Worcestershire Wildlife Trust have been granted funding for a Wild Worcester project by the Heritage Lottery Fund. The project will celebrate Worcester’s special places and wildlife as well as helping residents to enhance their gardens and green spaces for wildlife.

Wendy Carter, Communications Manager, for the Trust, explained “We’re delighted to receive a grant of £10,000 to run this exciting new project.

“Worcester is a really important place for several of the county’s key wildlife species and the places they live in so we’ll be helping local people to get to know more about these and how they can help.

“Worcester is a national hot-spot for slow-worms, for example, and the rare great crested newts are also found in reasonable numbers here. We’ll also be looking at the City’s orchards, or orchard trees now found in gardens, as well as the special wildflowers that can be found in association with them.”

Wild Map for Worcester

The funding will enable a member of staff to work with individuals, community groups and schools across the city to help people to recognise key species, understand more about their survival and discover more about their place in local history and culture.

The project will produce a range of information and advice sheets about the wildlife encountered in Worcester gardens and how to help improve gardens for wildlife.

There will be the opportunity for residents to learn about and get involved with surveys that will feed into the creation of a Wild Map for Worcester. There will also be talks, workshops and other events as well as a celebration event in Worcester next year summer at the end of the twelve-month project.

Individuals & communities to get involved

Wendy continued “Worcester has strong connections to the natural environment – the city’s crest includes black pears and seven international varieties of apples and two of pears were introduced from Worcester nurseries – and it’s important to remind ourselves of this and reconnect with it.

“The project will not only create a network of wildlife-rich gardens across Worcester that will enable these fantastic species to thrive throughout the whole city.

“We hope that individuals and communities alike will really get involved with this project – improving our environment for wildlife also makes it much better for us.”

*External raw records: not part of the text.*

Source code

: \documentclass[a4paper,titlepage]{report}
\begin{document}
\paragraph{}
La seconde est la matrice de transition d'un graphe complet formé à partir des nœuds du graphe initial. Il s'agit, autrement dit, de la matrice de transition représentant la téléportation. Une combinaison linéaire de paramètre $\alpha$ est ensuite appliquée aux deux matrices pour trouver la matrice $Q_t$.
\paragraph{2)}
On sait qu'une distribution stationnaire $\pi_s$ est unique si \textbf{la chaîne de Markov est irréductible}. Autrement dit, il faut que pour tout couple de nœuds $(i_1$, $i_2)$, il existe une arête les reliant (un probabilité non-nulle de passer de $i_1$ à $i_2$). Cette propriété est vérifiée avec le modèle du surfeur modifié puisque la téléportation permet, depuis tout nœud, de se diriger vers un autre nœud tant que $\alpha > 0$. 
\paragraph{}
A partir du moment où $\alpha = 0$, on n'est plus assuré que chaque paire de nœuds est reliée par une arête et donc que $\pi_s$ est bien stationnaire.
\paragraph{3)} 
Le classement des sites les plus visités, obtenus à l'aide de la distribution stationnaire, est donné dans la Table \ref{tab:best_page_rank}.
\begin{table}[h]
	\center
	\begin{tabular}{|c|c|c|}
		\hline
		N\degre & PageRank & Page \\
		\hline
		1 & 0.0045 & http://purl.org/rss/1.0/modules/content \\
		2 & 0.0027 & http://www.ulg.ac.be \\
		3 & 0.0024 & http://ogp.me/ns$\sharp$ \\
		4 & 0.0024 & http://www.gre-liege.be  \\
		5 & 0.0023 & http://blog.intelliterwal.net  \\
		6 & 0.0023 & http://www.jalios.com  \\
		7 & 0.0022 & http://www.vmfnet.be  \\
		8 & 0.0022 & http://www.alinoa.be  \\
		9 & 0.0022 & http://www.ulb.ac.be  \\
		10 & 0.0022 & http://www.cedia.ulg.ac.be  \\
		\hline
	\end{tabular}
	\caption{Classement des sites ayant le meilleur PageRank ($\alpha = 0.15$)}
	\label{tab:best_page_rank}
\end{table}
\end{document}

Reyahn King, Head of Heritage Lottery Fund West Midlands, said “Encouraging people to treat their gardens as a vital part of the citywide natural environment is a wonderful project that will benefit local diversity and the community. It is thanks to National Lottery players we are able to support initiatives such as this.”

The Trust is currently advertising for a Project Officer and the project will start once they have been appointed.